Required work. Output all of the data exactly, keeping any images out of the copy.

Task data.
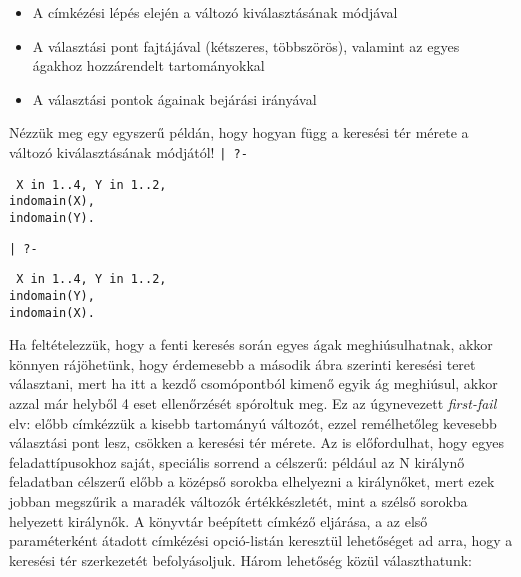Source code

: \begin{itemize}
\item A címkézési lépés elején a változó kiválasztásának módjával
\item A választási pont fajtájával (kétszeres, többszörös), valamint az egyes ágakhoz
hozzárendelt tartományokkal
\item A választási pontok ágainak bejárási irányával
\end{itemize}

Nézzük meg egy egyszerű példán, hogy hogyan függ a keresési tér mérete a változó
kiválasztásának módjától!
\br
{\tt | ?- }\parbox[t]{0.3\textwidth}{\tt
X in 1..4,
Y in 1..2,\\
indomain(X),\\
indomain(Y).
}
\br
{\tt | ?- }\parbox[t]{0.3\textwidth}{\tt
X in 1..4,
Y in 1..2,\\
indomain(Y),\\
indomain(X).
}
\br
Ha feltételezzük, hogy a fenti keresés során egyes ágak meghiúsulhatnak, akkor könnyen
rájöhetünk, hogy érdemesebb a második ábra szerinti keresési teret választani, mert ha
itt a kezdő csomópontból kimenő egyik ág meghiúsul, akkor azzal már helyből 4 eset
ellenőrzését spóroltuk meg. Ez az úgynevezett \emph{first-fail} elv: előbb címkézzük
a kisebb tartományú változót, ezzel remélhetőleg kevesebb választási pont lesz,
csökken a keresési tér mérete. Az is előfordulhat, hogy egyes feladattípusokhoz saját,
speciális sorrend a célszerű: például az N királynő feladatban célszerű előbb a középső
sorokba elhelyezni a királynőket, mert ezek jobban megszűrik a maradék változók
értékkészletét, mint a szélső sorokba helyezett királynők.
\br
A \clpfd könyvtár beépített címkéző eljárása, a  az első paraméterként
átadott címkézési opció-listán keresztül lehetőséget ad arra, hogy a keresési tér
szerkezetét befolyásoljuk. Három lehetőség közül választhatunk:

Result.
Source code

: \begin{itemize}
\item A címkézési lépés elején a változó kiválasztásának módjával
\item A választási pont fajtájával (kétszeres, többszörös), valamint az egyes ágakhoz
hozzárendelt tartományokkal
\item A választási pontok ágainak bejárási irányával
\end{itemize}

Nézzük meg egy egyszerű példán, hogy hogyan függ a keresési tér mérete a változó
kiválasztásának módjától!
\br
{\tt | ?- }\parbox[t]{0.3\textwidth}{\tt
X in 1..4,
Y in 1..2,\\
indomain(X),\\
indomain(Y).
}
\br
{\tt | ?- }\parbox[t]{0.3\textwidth}{\tt
X in 1..4,
Y in 1..2,\\
indomain(Y),\\
indomain(X).
}
\br
Ha feltételezzük, hogy a fenti keresés során egyes ágak meghiúsulhatnak, akkor könnyen
rájöhetünk, hogy érdemesebb a második ábra szerinti keresési teret választani, mert ha
itt a kezdő csomópontból kimenő egyik ág meghiúsul, akkor azzal már helyből 4 eset
ellenőrzését spóroltuk meg. Ez az úgynevezett \emph{first-fail} elv: előbb címkézzük
a kisebb tartományú változót, ezzel remélhetőleg kevesebb választási pont lesz,
csökken a keresési tér mérete. Az is előfordulhat, hogy egyes feladattípusokhoz saját,
speciális sorrend a célszerű: például az N királynő feladatban célszerű előbb a középső
sorokba elhelyezni a királynőket, mert ezek jobban megszűrik a maradék változók
értékkészletét, mint a szélső sorokba helyezett királynők.
\br
A \clpfd könyvtár beépített címkéző eljárása, a  az első paraméterként
átadott címkézési opció-listán keresztül lehetőséget ad arra, hogy a keresési tér
szerkezetét befolyásoljuk. Három lehetőség közül választhatunk:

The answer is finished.